On pourrait ajouter à la liste le projet de tramway entre Gatineau et Ottawa et le projet de la ligne rose, qui demeure à l’étude.

Les projets actuellement actifs en transports en commun se limitent à achever ce qui a été entamé par des gouvernements précédents comme la ligne bleue du métro de Montréal ou le prolongement du service rapide par bus sur le boulevard Pie-IX à Montréal.

Que s’est-il passé pour en arriver à un tel bilan ? D’abord, admettons-le d’emblée, les transports en commun n’ont jamais été dans l’ADN de la CAQ. Son électorat de base se trouve dans les couronnes et les banlieues, là où la voiture solo est la règle.

Mais surtout, le gouvernement a trouvé un nouvel acteur dans le monde des transports en commun qui a eu pour effet de le déresponsabiliser presque totalement de ce dossier : la Caisse de dépôt et placement et sa filiale CDPQ Infra.

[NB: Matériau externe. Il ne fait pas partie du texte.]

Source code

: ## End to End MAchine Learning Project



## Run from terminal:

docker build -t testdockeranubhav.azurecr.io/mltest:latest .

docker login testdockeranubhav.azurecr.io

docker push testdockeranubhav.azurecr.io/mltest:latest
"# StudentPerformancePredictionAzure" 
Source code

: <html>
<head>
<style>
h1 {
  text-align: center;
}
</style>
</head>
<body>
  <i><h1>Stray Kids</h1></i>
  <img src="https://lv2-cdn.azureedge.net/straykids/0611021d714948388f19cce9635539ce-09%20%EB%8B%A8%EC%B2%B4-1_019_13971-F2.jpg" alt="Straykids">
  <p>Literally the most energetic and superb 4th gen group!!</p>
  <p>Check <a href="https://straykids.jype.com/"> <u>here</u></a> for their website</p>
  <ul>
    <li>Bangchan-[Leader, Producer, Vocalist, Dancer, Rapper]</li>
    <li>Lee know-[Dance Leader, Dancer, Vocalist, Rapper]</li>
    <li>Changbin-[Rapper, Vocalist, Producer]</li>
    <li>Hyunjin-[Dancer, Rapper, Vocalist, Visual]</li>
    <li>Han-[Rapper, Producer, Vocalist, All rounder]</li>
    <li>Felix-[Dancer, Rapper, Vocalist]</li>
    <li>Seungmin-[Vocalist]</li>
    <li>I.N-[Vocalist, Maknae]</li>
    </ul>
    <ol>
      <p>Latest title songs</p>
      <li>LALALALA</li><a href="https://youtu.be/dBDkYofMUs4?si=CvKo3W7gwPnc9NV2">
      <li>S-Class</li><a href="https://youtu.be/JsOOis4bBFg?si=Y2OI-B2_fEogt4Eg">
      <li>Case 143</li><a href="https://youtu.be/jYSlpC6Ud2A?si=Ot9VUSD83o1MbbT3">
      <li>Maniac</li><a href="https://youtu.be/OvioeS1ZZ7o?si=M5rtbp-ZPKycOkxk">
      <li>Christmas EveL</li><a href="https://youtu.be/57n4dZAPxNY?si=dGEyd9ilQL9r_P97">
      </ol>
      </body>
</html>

Pour un gouvernement – surtout si les projets de transports en commun ne sont pas une priorité –, CDPQ Infra est une aubaine. Elle produit des projets clés en main. Non seulement elle arrive avec le financement, aussi mais elle détermine les choix de tracé avec une technologie déjà choisie.

À première vue, c’est une offre qu’on ne peut pas refuser.

Mais il y a un prix à payer pour abandonner ainsi ses responsabilités. La Caisse n’est prête à investir que moyennant un rendement sur son investissement. C’est donc du transport collectif qui doit rapporter et, sur son trajet, le REM doit donc avoir un monopole et un bassin garanti de passagers, grâce à des obligations de rabattement des passagers des autobus vers le REM.

Surtout, la logique est celle du rendement – ou du profit, si on veut utiliser le vocabulaire du secteur privé –, ce qui implique de ne pas avoir l’obligation de desservir des quartiers enclavés ou un peu moins rentables. On notera d’ailleurs que le tracé actuel du REM dessert surtout les beaux quartiers de l’Ouest-de-l’Île, de la Rive-Sud et L’Île-des-Sœurs, ce qui n’est pas un hasard.

La Caisse a aussi été en position d’exiger du gouvernement des concessions importantes avant d’entreprendre le projet. Celles du gouvernement Couillard furent carrément extravagantes, y compris la propriété de l’emprise des voies de trains de banlieue et du tunnel sous le mont Royal – ce qui, entre autres, a condamné le train de banlieue de l’Est, qui ne cesse de voir son achalandage diminuer depuis.

De même, si les villes doivent être responsables des déficits d’exploitation des sociétés de transport, c’est Québec qui, en vertu du contrat initial du REM, en paiera 85 %. La différence de traitement est flagrante.

Ce qui n’a pas empêché le gouvernement de confier à CDPQ Infra d’autres mandats de transports en commun. Sauf qu’elle a agi comme un vendeur qui n’a qu’un seul produit dans son catalogue, soit un REM sur le modèle de ce qui est déjà bâti, avec peu de variantes.

Ce qui fait que la Caisse a dû se retirer du projet de la Rive-Sud parce que le projet proposé n’était pas ce que recherchaient les villes de Longueuil et de Brossard. Ce qui fait qu’à Québec, on craint beaucoup ce qu’elle pourrait finir par proposer, dans une ville où l’aspect patrimonial ne peut être ignoré.

On peut aussi craindre qu’après l’abandon du projet de REM de l’Est, CDPQ Infra soit rappelée aux affaires pour la nouvelle mouture attendue d’un projet de transport structurant pour l’est de l’île de Montréal.

Cela illustre le grand problème dans ce dossier : le leadership en matière de transport collectif devrait venir du gouvernement du Québec. Mais il viendra plutôt d’une filiale du « bas de laine » des Québécois pour qui la priorité n’est pas le service aux citoyens, mais son rendement.